# What is the best water flow rate for water drip coffee maker?



## daio7 (Feb 25, 2014)

I am now doing a project to optimizing the energy use of coffee machine by inverstigating the mass flow rate. I have to run

plenty of project to gather data of power input vs mass flow rate of water to find out the optimization rate. These

experiments I have done but now i face a problem. One of the objective of my project is to obtain the approriate mass flow

rate of water that can brew coffee with good flavor.

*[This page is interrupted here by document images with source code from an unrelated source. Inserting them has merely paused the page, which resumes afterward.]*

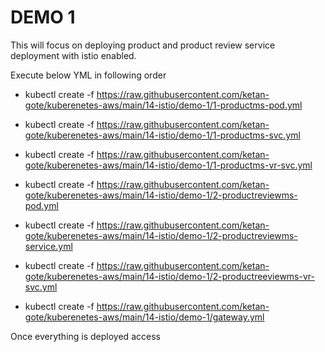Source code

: # DEMO 1

This will focus on deploying product and product review service deployment with istio enabled.

Execute below YML in following order

- kubectl create -f https://raw.githubusercontent.com/ketan-gote/kuberenetes-aws/main/14-istio/demo-1/1-productms-pod.yml

- kubectl create -f https://raw.githubusercontent.com/ketan-gote/kuberenetes-aws/main/14-istio/demo-1/1-productms-svc.yml

- kubectl create -f https://raw.githubusercontent.com/ketan-gote/kuberenetes-aws/main/14-istio/demo-1/1-productms-vr-svc.yml

- kubectl create -f https://raw.githubusercontent.com/ketan-gote/kuberenetes-aws/main/14-istio/demo-1/2-productreviewms-pod.yml

- kubectl create -f https://raw.githubusercontent.com/ketan-gote/kuberenetes-aws/main/14-istio/demo-1/2-productreviewms-service.yml

- kubectl create -f https://raw.githubusercontent.com/ketan-gote/kuberenetes-aws/main/14-istio/demo-1/2-productreeviewms-vr-svc.yml

- kubectl create -f https://raw.githubusercontent.com/ketan-gote/kuberenetes-aws/main/14-istio/demo-1/gateway.yml

Once everything is deployed access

What is the mass flow rate of water that can make sure brewed coffee is in good flavor? Is there any article or study about

these?


----------



## johnrubin (Mar 14, 2014)

Flow rate is really just the tip of the iceberg for drip coffee. Check out this article/chart for lots of detailed info on the subject.


----------



## Mrboots2u (May 10, 2013)

johnrubin said:


> Flow rate is really just the tip of the iceberg for drip coffee. Check out this article/chart for lots of detailed info on the subject.


What chart or article are you referring too .


----------



## johnrubin (Mar 14, 2014)

I refer Coffee brewing - SCAA


----------



## MWJB (Feb 28, 2012)

Flow rate is dependent on grind size distribution/incidence of fines for a given dose/brewer/filter. There's no one answer, one affects the other.


----------